Input data
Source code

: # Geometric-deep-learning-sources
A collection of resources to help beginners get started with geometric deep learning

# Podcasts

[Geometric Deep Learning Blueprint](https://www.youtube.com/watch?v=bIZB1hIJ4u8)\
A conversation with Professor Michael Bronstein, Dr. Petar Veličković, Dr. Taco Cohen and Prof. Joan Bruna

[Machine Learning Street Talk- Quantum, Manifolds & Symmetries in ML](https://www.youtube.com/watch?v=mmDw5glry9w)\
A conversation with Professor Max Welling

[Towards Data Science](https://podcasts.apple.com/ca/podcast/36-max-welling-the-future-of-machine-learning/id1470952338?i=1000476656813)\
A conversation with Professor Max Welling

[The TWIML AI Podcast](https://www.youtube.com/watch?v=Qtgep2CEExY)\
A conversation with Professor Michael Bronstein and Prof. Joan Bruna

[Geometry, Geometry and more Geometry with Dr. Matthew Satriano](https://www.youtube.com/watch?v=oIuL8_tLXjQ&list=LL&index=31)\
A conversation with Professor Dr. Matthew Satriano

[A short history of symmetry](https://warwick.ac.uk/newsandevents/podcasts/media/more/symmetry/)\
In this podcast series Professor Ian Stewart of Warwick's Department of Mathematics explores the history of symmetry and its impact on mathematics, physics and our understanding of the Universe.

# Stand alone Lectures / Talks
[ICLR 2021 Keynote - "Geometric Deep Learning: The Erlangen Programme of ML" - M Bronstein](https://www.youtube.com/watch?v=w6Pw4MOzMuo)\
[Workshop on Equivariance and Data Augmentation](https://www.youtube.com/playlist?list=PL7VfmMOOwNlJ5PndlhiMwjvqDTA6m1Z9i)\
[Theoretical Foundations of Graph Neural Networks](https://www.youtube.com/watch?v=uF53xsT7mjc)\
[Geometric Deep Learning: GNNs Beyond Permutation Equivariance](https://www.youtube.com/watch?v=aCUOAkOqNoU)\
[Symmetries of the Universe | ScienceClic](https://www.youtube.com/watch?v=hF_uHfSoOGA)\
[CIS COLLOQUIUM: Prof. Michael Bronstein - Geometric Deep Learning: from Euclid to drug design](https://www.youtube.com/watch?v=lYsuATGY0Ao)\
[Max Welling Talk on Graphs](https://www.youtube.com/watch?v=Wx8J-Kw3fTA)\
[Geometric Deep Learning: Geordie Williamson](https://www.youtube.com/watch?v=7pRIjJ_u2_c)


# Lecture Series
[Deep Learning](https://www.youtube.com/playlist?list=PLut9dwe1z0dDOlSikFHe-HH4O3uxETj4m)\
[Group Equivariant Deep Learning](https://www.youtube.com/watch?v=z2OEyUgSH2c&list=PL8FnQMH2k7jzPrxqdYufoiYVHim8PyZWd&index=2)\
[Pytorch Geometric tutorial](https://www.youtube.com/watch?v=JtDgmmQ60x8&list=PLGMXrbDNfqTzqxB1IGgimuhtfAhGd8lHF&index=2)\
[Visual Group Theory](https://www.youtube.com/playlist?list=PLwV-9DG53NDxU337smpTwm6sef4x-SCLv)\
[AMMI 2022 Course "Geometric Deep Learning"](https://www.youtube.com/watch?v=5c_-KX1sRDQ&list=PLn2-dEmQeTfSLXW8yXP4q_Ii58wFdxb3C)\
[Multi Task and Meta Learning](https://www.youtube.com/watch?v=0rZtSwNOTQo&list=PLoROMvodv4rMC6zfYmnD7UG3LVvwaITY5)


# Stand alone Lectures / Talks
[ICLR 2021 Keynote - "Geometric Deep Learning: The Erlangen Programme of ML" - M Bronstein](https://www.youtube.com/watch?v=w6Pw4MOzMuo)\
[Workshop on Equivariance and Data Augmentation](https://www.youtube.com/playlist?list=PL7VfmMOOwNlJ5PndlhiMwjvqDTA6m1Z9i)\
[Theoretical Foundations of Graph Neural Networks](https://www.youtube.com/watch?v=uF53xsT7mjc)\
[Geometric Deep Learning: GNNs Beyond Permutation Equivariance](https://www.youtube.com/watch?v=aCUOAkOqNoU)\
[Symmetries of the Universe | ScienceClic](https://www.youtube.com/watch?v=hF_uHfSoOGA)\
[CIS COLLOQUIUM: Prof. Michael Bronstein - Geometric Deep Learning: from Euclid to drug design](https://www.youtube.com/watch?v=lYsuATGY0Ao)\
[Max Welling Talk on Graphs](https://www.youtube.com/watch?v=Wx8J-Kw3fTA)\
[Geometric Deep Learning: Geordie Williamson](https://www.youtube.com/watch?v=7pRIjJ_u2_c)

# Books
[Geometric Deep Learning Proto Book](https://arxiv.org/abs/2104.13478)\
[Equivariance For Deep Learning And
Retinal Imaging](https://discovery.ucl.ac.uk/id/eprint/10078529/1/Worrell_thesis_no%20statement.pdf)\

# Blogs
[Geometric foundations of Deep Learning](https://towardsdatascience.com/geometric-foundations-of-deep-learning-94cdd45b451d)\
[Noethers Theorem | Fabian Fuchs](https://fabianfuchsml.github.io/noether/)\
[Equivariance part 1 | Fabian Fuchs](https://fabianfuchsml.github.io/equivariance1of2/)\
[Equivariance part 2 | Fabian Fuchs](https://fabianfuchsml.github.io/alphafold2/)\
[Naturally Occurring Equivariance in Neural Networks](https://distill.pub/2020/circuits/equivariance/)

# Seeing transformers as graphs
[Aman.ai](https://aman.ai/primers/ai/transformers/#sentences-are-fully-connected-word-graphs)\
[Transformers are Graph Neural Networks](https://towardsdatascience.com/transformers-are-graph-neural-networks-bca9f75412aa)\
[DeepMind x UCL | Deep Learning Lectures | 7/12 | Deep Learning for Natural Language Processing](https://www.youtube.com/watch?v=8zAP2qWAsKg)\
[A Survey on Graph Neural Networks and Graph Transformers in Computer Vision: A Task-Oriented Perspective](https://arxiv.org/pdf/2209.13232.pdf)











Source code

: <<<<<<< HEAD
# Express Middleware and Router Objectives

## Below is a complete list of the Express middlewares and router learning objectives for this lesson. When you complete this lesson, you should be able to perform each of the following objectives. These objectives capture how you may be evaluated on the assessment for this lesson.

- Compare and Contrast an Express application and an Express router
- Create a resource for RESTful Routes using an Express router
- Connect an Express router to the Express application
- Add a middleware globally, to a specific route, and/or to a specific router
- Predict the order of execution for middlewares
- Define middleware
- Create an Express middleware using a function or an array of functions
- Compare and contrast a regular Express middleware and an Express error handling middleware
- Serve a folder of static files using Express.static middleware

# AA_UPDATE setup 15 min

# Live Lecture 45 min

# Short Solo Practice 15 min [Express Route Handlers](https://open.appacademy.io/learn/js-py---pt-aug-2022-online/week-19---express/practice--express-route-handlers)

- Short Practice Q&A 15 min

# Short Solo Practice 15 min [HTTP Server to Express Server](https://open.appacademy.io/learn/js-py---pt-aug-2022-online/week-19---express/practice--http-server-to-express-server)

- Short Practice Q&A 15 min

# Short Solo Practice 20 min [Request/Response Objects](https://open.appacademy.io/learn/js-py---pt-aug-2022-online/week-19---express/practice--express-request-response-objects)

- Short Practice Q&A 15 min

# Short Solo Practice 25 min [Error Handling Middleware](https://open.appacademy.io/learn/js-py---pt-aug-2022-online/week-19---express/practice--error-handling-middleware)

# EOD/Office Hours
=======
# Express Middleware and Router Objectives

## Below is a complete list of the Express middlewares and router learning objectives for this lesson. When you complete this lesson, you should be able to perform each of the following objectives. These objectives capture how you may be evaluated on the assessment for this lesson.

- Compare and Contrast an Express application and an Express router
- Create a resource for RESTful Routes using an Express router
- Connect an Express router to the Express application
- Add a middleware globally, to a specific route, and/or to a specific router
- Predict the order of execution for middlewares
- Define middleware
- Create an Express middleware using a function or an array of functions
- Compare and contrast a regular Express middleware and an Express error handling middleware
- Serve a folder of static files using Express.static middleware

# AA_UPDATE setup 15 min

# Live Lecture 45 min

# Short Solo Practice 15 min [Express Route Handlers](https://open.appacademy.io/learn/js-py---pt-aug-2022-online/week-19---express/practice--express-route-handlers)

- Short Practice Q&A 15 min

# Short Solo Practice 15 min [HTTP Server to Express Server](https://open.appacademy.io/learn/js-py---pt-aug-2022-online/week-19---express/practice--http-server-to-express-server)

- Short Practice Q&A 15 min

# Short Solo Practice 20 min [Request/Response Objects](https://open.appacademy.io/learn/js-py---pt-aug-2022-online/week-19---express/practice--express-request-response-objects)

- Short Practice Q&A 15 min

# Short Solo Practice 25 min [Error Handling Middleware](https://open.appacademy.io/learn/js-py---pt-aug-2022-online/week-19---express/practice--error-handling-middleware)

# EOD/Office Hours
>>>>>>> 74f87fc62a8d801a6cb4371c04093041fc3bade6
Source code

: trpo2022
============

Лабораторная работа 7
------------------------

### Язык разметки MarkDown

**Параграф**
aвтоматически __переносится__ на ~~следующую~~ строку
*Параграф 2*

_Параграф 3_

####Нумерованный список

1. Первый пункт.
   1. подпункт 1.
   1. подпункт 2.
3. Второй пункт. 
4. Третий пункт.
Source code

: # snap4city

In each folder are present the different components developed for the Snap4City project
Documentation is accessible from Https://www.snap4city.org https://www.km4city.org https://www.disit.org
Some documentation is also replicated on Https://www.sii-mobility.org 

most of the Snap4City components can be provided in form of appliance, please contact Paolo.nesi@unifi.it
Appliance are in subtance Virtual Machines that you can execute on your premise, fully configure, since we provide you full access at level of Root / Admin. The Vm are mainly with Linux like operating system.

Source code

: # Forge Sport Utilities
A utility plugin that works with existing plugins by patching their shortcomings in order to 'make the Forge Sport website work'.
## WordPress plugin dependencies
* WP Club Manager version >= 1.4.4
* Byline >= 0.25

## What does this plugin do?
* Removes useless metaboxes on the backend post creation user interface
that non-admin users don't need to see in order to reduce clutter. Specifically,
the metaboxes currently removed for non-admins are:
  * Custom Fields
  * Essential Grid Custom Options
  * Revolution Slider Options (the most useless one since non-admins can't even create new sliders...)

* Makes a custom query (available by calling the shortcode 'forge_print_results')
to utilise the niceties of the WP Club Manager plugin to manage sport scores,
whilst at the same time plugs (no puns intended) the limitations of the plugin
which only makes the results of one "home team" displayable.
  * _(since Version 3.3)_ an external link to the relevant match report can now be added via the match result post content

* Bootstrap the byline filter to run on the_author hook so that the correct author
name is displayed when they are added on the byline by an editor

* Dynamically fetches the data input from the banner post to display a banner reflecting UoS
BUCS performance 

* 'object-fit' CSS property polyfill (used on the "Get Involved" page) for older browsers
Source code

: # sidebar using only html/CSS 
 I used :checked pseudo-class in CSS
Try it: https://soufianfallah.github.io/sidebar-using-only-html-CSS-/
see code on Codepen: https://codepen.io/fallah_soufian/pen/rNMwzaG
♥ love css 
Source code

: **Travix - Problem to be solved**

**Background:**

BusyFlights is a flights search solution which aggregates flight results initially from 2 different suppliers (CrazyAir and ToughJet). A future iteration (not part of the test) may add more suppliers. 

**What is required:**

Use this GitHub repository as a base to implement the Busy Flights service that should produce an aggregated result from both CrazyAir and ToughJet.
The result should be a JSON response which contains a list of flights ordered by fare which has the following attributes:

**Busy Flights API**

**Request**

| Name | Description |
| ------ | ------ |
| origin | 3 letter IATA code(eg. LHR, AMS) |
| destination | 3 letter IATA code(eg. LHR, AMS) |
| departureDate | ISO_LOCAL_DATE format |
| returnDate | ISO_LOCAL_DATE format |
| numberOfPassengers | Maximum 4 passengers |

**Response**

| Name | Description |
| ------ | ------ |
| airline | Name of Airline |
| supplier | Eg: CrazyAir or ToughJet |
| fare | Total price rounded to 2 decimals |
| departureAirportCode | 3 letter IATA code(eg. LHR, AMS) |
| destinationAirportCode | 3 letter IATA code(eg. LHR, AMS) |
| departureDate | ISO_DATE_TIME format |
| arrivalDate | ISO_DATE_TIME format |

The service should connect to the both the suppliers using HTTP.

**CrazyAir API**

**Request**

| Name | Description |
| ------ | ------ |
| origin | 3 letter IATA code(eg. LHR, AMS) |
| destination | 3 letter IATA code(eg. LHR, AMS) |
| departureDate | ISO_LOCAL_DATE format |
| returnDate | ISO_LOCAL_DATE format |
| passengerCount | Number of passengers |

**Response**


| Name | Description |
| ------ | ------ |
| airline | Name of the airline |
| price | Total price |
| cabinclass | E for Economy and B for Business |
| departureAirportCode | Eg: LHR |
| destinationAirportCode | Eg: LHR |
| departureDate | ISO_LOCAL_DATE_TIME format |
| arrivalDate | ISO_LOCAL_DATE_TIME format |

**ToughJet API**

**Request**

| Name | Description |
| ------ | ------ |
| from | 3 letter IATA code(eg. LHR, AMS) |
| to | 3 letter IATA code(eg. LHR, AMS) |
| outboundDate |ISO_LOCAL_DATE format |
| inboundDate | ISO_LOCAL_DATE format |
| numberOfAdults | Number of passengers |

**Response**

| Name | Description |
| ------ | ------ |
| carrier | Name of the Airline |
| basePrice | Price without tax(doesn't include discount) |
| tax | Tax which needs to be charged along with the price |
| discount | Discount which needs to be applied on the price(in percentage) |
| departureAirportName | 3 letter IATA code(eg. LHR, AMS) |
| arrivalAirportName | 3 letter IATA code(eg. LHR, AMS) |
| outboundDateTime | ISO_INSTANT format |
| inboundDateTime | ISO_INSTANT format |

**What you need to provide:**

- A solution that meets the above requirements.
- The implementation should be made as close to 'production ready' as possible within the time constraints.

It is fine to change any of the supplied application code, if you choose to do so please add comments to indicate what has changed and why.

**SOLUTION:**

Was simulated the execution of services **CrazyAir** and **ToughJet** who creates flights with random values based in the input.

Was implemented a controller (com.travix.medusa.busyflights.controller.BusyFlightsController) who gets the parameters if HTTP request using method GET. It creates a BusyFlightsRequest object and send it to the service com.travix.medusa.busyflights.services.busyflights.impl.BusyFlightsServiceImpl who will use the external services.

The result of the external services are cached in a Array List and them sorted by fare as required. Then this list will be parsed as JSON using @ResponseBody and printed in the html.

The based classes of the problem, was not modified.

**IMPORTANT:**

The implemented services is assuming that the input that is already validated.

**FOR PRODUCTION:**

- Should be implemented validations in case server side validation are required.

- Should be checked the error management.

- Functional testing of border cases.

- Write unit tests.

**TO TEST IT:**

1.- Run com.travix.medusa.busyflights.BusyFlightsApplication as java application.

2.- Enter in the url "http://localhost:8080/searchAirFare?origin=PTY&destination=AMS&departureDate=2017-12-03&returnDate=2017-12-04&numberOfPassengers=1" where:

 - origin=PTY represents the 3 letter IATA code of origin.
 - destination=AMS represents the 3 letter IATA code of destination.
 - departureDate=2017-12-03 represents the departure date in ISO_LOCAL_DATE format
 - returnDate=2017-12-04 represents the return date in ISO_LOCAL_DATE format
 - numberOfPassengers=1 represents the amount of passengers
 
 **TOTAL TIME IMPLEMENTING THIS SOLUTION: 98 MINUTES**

Work request
Copy out the lines above word for word, stopping after the line containing "# Lecture Series".

Solution to this task
Source code

: # Geometric-deep-learning-sources
A collection of resources to help beginners get started with geometric deep learning

# Podcasts

[Geometric Deep Learning Blueprint](https://www.youtube.com/watch?v=bIZB1hIJ4u8)\
A conversation with Professor Michael Bronstein, Dr. Petar Veličković, Dr. Taco Cohen and Prof. Joan Bruna

[Machine Learning Street Talk- Quantum, Manifolds & Symmetries in ML](https://www.youtube.com/watch?v=mmDw5glry9w)\
A conversation with Professor Max Welling

[Towards Data Science](https://podcasts.apple.com/ca/podcast/36-max-welling-the-future-of-machine-learning/id1470952338?i=1000476656813)\
A conversation with Professor Max Welling

[The TWIML AI Podcast](https://www.youtube.com/watch?v=Qtgep2CEExY)\
A conversation with Professor Michael Bronstein and Prof. Joan Bruna

[Geometry, Geometry and more Geometry with Dr. Matthew Satriano](https://www.youtube.com/watch?v=oIuL8_tLXjQ&list=LL&index=31)\
A conversation with Professor Dr. Matthew Satriano

[A short history of symmetry](https://warwick.ac.uk/newsandevents/podcasts/media/more/symmetry/)\
In this podcast series Professor Ian Stewart of Warwick's Department of Mathematics explores the history of symmetry and its impact on mathematics, physics and our understanding of the Universe.

# Stand alone Lectures / Talks
[ICLR 2021 Keynote - "Geometric Deep Learning: The Erlangen Programme of ML" - M Bronstein](https://www.youtube.com/watch?v=w6Pw4MOzMuo)\
[Workshop on Equivariance and Data Augmentation](https://www.youtube.com/playlist?list=PL7VfmMOOwNlJ5PndlhiMwjvqDTA6m1Z9i)\
[Theoretical Foundations of Graph Neural Networks](https://www.youtube.com/watch?v=uF53xsT7mjc)\
[Geometric Deep Learning: GNNs Beyond Permutation Equivariance](https://www.youtube.com/watch?v=aCUOAkOqNoU)\
[Symmetries of the Universe | ScienceClic](https://www.youtube.com/watch?v=hF_uHfSoOGA)\
[CIS COLLOQUIUM: Prof. Michael Bronstein - Geometric Deep Learning: from Euclid to drug design](https://www.youtube.com/watch?v=lYsuATGY0Ao)\
[Max Welling Talk on Graphs](https://www.youtube.com/watch?v=Wx8J-Kw3fTA)\
[Geometric Deep Learning: Geordie Williamson](https://www.youtube.com/watch?v=7pRIjJ_u2_c)


# Lecture Series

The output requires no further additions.